WHAT IS EXPECTED - Starting at the line with "bắt đầu xây" in it, reproduce each line below through the last one, exactly, and include nothing else.

Start of GIVEN ENTRIES

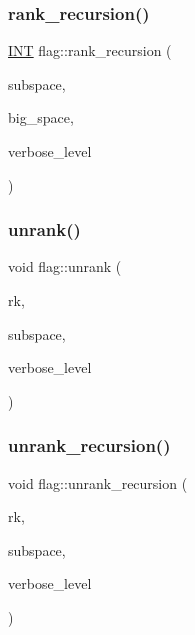 \mbox{\label{classflag_af799f2e8ddaaa51080651f9fc8d46fb3}} 
\subsubsection{\texorpdfstring{rank\+\_\+recursion()}{rank\_recursion()}}
{\footnotesize\ttfamily \mbox{\hyperlink{galois_8h_a09fddde158a3a20bd2dcadb609de11dc}{I\+NT}} flag\+::rank\+\_\+recursion (\begin{DoxyParamCaption}\item[{\mbox{\hyperlink{galois_8h_a09fddde158a3a20bd2dcadb609de11dc}{I\+NT}} $\ast$}]{subspace,  }\item[{\mbox{\hyperlink{galois_8h_a09fddde158a3a20bd2dcadb609de11dc}{I\+NT}} $\ast$}]{big\+\_\+space,  }\item[{\mbox{\hyperlink{galois_8h_a09fddde158a3a20bd2dcadb609de11dc}{I\+NT}}}]{verbose\+\_\+level }\end{DoxyParamCaption})}

\mbox{\label{classflag_a819d06b9c683d82acc50e7b7aad3c327}} 
\subsubsection{\texorpdfstring{unrank()}{unrank()}}
{\footnotesize\ttfamily void flag\+::unrank (\begin{DoxyParamCaption}\item[{\mbox{\hyperlink{galois_8h_a09fddde158a3a20bd2dcadb609de11dc}{I\+NT}}}]{rk,  }\item[{\mbox{\hyperlink{galois_8h_a09fddde158a3a20bd2dcadb609de11dc}{I\+NT}} $\ast$}]{subspace,  }\item[{\mbox{\hyperlink{galois_8h_a09fddde158a3a20bd2dcadb609de11dc}{I\+NT}}}]{verbose\+\_\+level }\end{DoxyParamCaption})}

\mbox{\label{classflag_aeb9e54aed9eca1fb951afe6c6c2200d8}} 
\subsubsection{\texorpdfstring{unrank\+\_\+recursion()}{unrank\_recursion()}}
{\footnotesize\ttfamily void flag\+::unrank\+\_\+recursion (\begin{DoxyParamCaption}\item[{\mbox{\hyperlink{galois_8h_a09fddde158a3a20bd2dcadb609de11dc}{I\+NT}}}]{rk,  }\item[{\mbox{\hyperlink{galois_8h_a09fddde158a3a20bd2dcadb609de11dc}{I\+NT}} $\ast$}]{subspace,  }\item[{\mbox{\hyperlink{galois_8h_a09fddde158a3a20bd2dcadb609de11dc}{I\+NT}}}]{verbose\+\_\+level }\end{DoxyParamCaption})}



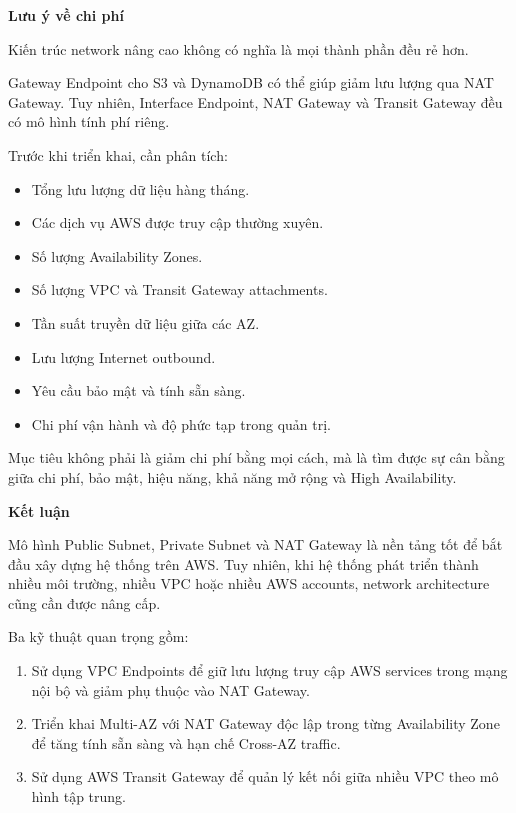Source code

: \vspace{0.5em}\noindent\textbf{Lưu ý về chi phí}\par

Kiến trúc network nâng cao không có nghĩa là mọi thành phần đều rẻ hơn.

Gateway Endpoint cho S3 và DynamoDB có thể giúp giảm lưu lượng qua NAT
Gateway. Tuy nhiên, Interface Endpoint, NAT Gateway và Transit Gateway
đều có mô hình tính phí riêng.

Trước khi triển khai, cần phân tích:

\begin{itemize}
\tightlist
\item
  Tổng lưu lượng dữ liệu hàng tháng.
\item
  Các dịch vụ AWS được truy cập thường xuyên.
\item
  Số lượng Availability Zones.
\item
  Số lượng VPC và Transit Gateway attachments.
\item
  Tần suất truyền dữ liệu giữa các AZ.
\item
  Lưu lượng Internet outbound.
\item
  Yêu cầu bảo mật và tính sẵn sàng.
\item
  Chi phí vận hành và độ phức tạp trong quản trị.
\end{itemize}

Mục tiêu không phải là giảm chi phí bằng mọi cách, mà là tìm được sự cân
bằng giữa chi phí, bảo mật, hiệu năng, khả năng mở rộng và High
Availability.

\vspace{0.5em}\noindent\textbf{Kết luận}\par

Mô hình Public Subnet, Private Subnet và NAT Gateway là nền tảng tốt để
bắt đầu xây dựng hệ thống trên AWS. Tuy nhiên, khi hệ thống phát triển
thành nhiều môi trường, nhiều VPC hoặc nhiều AWS accounts, network
architecture cũng cần được nâng cấp.

Ba kỹ thuật quan trọng gồm:

\begin{enumerate}
\def\labelenumi{\arabic{enumi}.}
\tightlist
\item
  Sử dụng VPC Endpoints để giữ lưu lượng truy cập AWS services trong
  mạng nội bộ và giảm phụ thuộc vào NAT Gateway.
\item
  Triển khai Multi-AZ với NAT Gateway độc lập trong từng Availability
  Zone để tăng tính sẵn sàng và hạn chế Cross-AZ traffic.
\item
  Sử dụng AWS Transit Gateway để quản lý kết nối giữa nhiều VPC theo mô
  hình tập trung.
\end{enumerate}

End of GIVEN ENTRIES

RESPONSE BOX -
bắt đầu xây dựng hệ thống trên AWS. Tuy nhiên, khi hệ thống phát triển
thành nhiều môi trường, nhiều VPC hoặc nhiều AWS accounts, network
architecture cũng cần được nâng cấp.

Ba kỹ thuật quan trọng gồm:

\begin{enumerate}
\def\labelenumi{\arabic{enumi}.}
\tightlist
\item
  Sử dụng VPC Endpoints để giữ lưu lượng truy cập AWS services trong
  mạng nội bộ và giảm phụ thuộc vào NAT Gateway.
\item
  Triển khai Multi-AZ với NAT Gateway độc lập trong từng Availability
  Zone để tăng tính sẵn sàng và hạn chế Cross-AZ traffic.
\item
  Sử dụng AWS Transit Gateway để quản lý kết nối giữa nhiều VPC theo mô
  hình tập trung.
\end{enumerate}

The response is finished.